Pandas extend NumPy’s type systems. This means that you can use many of the same data types in Pandas that you would use in NumPy, and vice versa.

The main difference is that Pandas also provides some additional data types that are specific to Pandas.

Here are the most important additional dtypes pandas introduces:

  1. 📦 object dtype (legacy, but important)
    • A “catch-all” type for mixed or non-numeric data
    • Commonly used for strings in older pandas versions
    • Backed by generic Python objects
  2. 📝 StringDType (string)
    • Introduced to replace object for text
    • A dedicated string type introduced in pandas 1.0
    • More efficient and consistent than object for text data
    • Supports missing values (NA) natively
    • codes = pd.Series(["ACCY", "FIN", "BDI", None], dtype="string")
  3. 🗂️ CategoricalDType (category)
    • For categorical data with a fixed number of possible values
    • More memory-efficient than using object or string for repeated values
    • Stores data as integer codes with a mapping to the actual categories
    • standing = pd.Series(["freshman", "sophomore", "junior", "senior"], dtype="category")
  4. 🚦 Nullable Boolean (boolean)
    • A boolean type that supports missing values (NA)
    • Different from the standard bool type, which does not support NA
    • is_enrolled = pd.Series([True, False, None, True], dtype="boolean")
  5. 🔢 Nullable Integer (Int64, Int32, etc.)
    • Integer types that support missing values (NA)
    • Different from standard NumPy integer types, which do not support NA
    • credits = pd.Series([84, 99, None, 120], dtype="Int64")
  6. 📅 Datetime with Timezone (datetime64[ns, tz])
    • Datetime type that includes timezone information
    • Useful for handling time series data across different time zones
    • enrollment_date = pd.Series(["2025-09-01", "2025-08-24", None, "2025-08-03"], dtype="datetime64[ns, US/Central]")
  7. ⏰ PeriodDType (period)
    • For representing time periods (e.g., months, quarters)
    • Useful for time series analysis
    • period = pd.Series(pd.period_range("2024-01", periods=4, freq="Q"))

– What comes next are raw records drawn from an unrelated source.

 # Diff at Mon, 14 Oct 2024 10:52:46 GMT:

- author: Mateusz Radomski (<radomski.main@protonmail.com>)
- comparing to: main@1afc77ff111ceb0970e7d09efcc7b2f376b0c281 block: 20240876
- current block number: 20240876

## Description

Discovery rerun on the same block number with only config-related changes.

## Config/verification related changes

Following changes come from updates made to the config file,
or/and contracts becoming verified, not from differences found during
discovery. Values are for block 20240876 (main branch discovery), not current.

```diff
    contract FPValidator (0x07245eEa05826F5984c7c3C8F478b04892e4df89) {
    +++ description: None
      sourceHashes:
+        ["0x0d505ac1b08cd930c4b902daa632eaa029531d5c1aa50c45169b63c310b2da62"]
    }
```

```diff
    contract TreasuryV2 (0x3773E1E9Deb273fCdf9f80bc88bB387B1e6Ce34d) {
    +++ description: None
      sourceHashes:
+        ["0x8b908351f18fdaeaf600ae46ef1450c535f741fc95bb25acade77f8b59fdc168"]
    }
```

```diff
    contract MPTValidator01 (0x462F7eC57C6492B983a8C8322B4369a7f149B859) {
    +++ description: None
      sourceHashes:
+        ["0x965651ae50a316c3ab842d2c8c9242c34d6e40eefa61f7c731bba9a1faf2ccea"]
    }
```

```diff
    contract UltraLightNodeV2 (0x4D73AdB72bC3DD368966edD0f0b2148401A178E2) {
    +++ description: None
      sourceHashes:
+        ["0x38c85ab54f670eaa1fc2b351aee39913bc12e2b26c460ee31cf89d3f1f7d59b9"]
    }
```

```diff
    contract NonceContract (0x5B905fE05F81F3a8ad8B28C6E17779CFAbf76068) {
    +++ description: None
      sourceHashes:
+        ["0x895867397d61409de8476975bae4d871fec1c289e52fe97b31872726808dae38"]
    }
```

Please refer to the relevant Pandas documentation page for the list of all extension types.

df_emp.dtypes
emp_id int64 name object dept object office_phone object start_date object salary int64 dtype: object

To retrieve the data type of a column (Series), access the dtype property.

str(df_emp["name"].dtype)
'object'

🧰 Pandas Column Operations

Pandas provides a wide range of operations for manipulating columns in a DataFrame. Here are some common column operations you can perform:

OperationCode ExampleDescription
Select single columndf["col1"]Returns a Series for the column
Select multiple columnsdf[["col1", "col2"]]Returns a DataFrame with chosen columns
Rename columnsdf.rename(columns={"old": "new"})Rename columns using a mapping dictionary
Drop columnsdf.drop(columns=["col1", "col2"])Remove one or more columns from DataFrame
Add new columndf["total"] = df["price"] * df["qty"]Create a new column from existing ones
Reorder columnsdf = df[["col3", "col1", "col2"]]Rearrange column order manually
Change dtypedf["age"] = df["age"].astype(int)Convert a column’s data type
Rename all columnsdf.columns = df.columns.str.upper()Apply transformation to all column names
Select by indexdf.iloc[:, [0, 2]]Select columns by their position (1st & 3rd)

🧲 Select Subset of Columns

You can select a subset of columns from a DataFrame using either the bracket notation df[] or the .loc[] accessor.

Selecting a single column returns a Series.

df_emp["name"]
0 Colby 1 Adam 2 Eli 3 Dylan Name: name, dtype: object
df_emp.loc[:, "name"]
0 Colby 1 Adam 2 Eli 3 Dylan Name: name, dtype: object
type(df_emp["name"])
pandas.core.series.Series

Selecting multiple columns returns a DataFrame.

df_emp[["name", "dept"]]
Loading...
df_emp.loc[:, ["name", "dept"]]
Loading...
type(df_emp[["name", "dept"]])
pandas.core.frame.DataFrame

🏷️ Rename Column(s)

You can rename columns using the rename() method. This method allows you to specify a mapping of old column names to new column names.

The rename() method does not modify the original DataFrame by default. Instead, it returns a new DataFrame with the updated column names. If you want to modify the original DataFrame in place, you can set the inplace parameter to True.

# Rename a column and return a new DataFrame without modifying the original
# df's column names will remain unchanged
df_renamed = df.rename(columns={"name_before": "name_after"})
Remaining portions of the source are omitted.